Fidèle partisan de Pascal Paoli[3] et de l'indépendance de l'île, il est une figure mythique de la résistance de la Corse[4],[5]. Il est le représentant personnel de Paoli dans les pièves de Sorroinsù et Sorroingiù[6]. Il termine habituellement ses sermons par « Paoli è libertà »[7]. En 1769, il est un chef charismatique[8] qui participe à la bataille de Ponte-Novo avec soixante hommes de Guagno et ses environs ; ils s'en sortent tous. Après la défaite de Ponte-Novo et la fin de l'indépendance de la Corse, il exhorte Jacques Abbatucci de prendre les armes contre l'occupant[4].

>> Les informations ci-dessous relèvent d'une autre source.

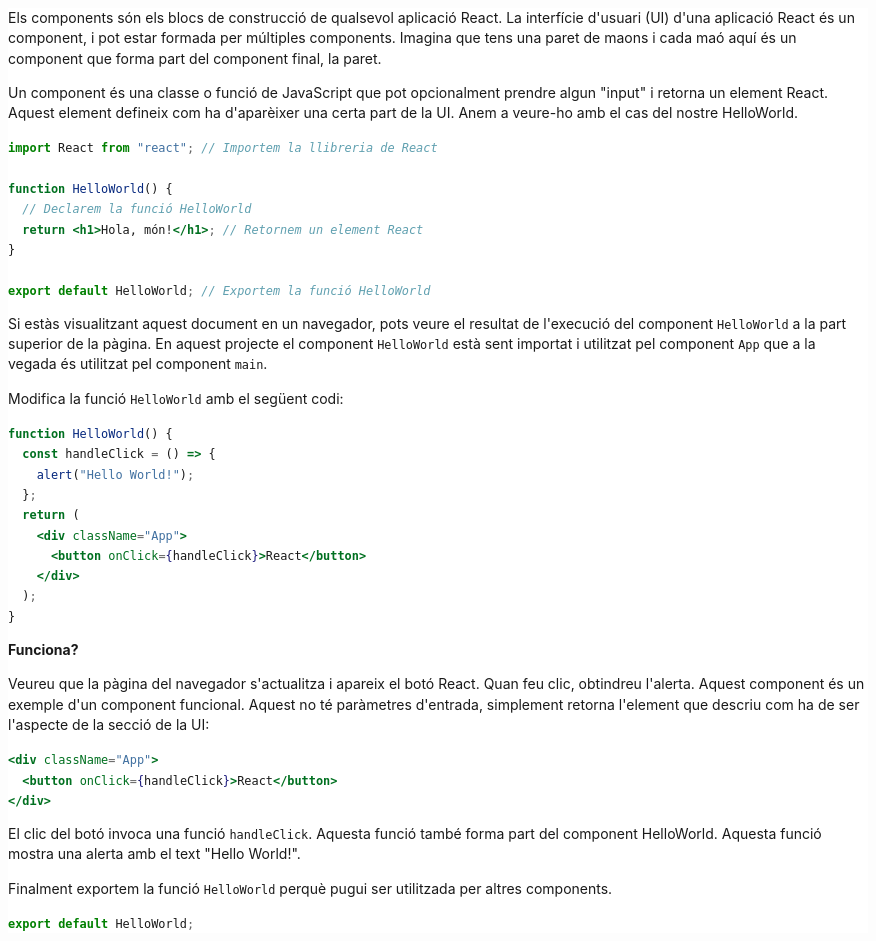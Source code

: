 Els components són els blocs de construcció de qualsevol aplicació React. La interfície d'usuari (UI) d'una aplicació React és un component, i pot estar formada per múltiples components. Imagina que tens una paret de maons i cada maó aquí és un component que forma part del component final, la paret.

Un component és una classe o funció de JavaScript que pot opcionalment prendre algun "input" i retorna un element React. Aquest element defineix com ha d'aparèixer una certa part de la UI. Anem a veure-ho amb el cas del nostre HelloWorld.

```jsx
import React from "react"; // Importem la llibreria de React

function HelloWorld() {
  // Declarem la funció HelloWorld
  return <h1>Hola, món!</h1>; // Retornem un element React
}

export default HelloWorld; // Exportem la funció HelloWorld
```

Si estàs visualitzant aquest document en un navegador, pots veure el resultat de l'execució del component `HelloWorld` a la part superior de la pàgina. En aquest projecte el component `HelloWorld` està sent importat i utilitzat pel component `App` que a la vegada és utilitzat pel component `main`.

Modifica la funció `HelloWorld` amb el següent codi:

```jsx
function HelloWorld() {
  const handleClick = () => {
    alert("Hello World!");
  };
  return (
    <div className="App">
      <button onClick={handleClick}>React</button>
    </div>
  );
}
```

**Funciona?**

Veureu que la pàgina del navegador s'actualitza i apareix el botó React. Quan feu clic, obtindreu l'alerta. Aquest component és un exemple d'un component funcional. Aquest no té paràmetres d'entrada, simplement retorna l'element que descriu com ha de ser l'aspecte de la secció de la UI:

```jsx
<div className="App">
  <button onClick={handleClick}>React</button>
</div>
```

El clic del botó invoca una funció `handleClick`. Aquesta funció també forma part del component HelloWorld. Aquesta funció mostra una alerta amb el text "Hello World!".

Finalment exportem la funció `HelloWorld` perquè pugui ser utilitzada per altres components.

```jsx
export default HelloWorld;
```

Il galvanise ses troupes et organise la résistance ; ils sont appelés les montagnards du Tretorre[9],[10]. Lors d'une grand-messe à Guagno, il prête serment sur son autel de ne pas déposer les armes tant que la patrie reste occupée[11],[Note 3]. Invité par Marbeuf à négocier, il déclare : « ne pouvoir prêter fidélité à la France sans se parjurer car il a déjà prêté serment sur les évangiles de rester fidèle à sa patrie »[12]. Sa tête est mise à prix et ses biens sont dévastés, il prend le maquis pour éviter au village les représailles des troupes françaises qui brûlent cependant son église.
Pour que la répression ne s'abatte sur les siens et sa région, il se déplace dans le Fiumorbo où il poursuit la résistance avec ses hommes. C'est là que Mirabeau le rencontre[Note 4] et le trouve « fort brave et fort intelligent », « homme de cœur et d'esprit »[13],[Note 5]. Homme honorable et honnête[14], jamais il n'attaque les détachements français, mais il sait se défendre avec énergie[15],[16]. « Défendre la patrie et mourir libre (sostenere a patria e morir liberi) », affirme-t-il, « la force ne devant jamais priver le droit »[17].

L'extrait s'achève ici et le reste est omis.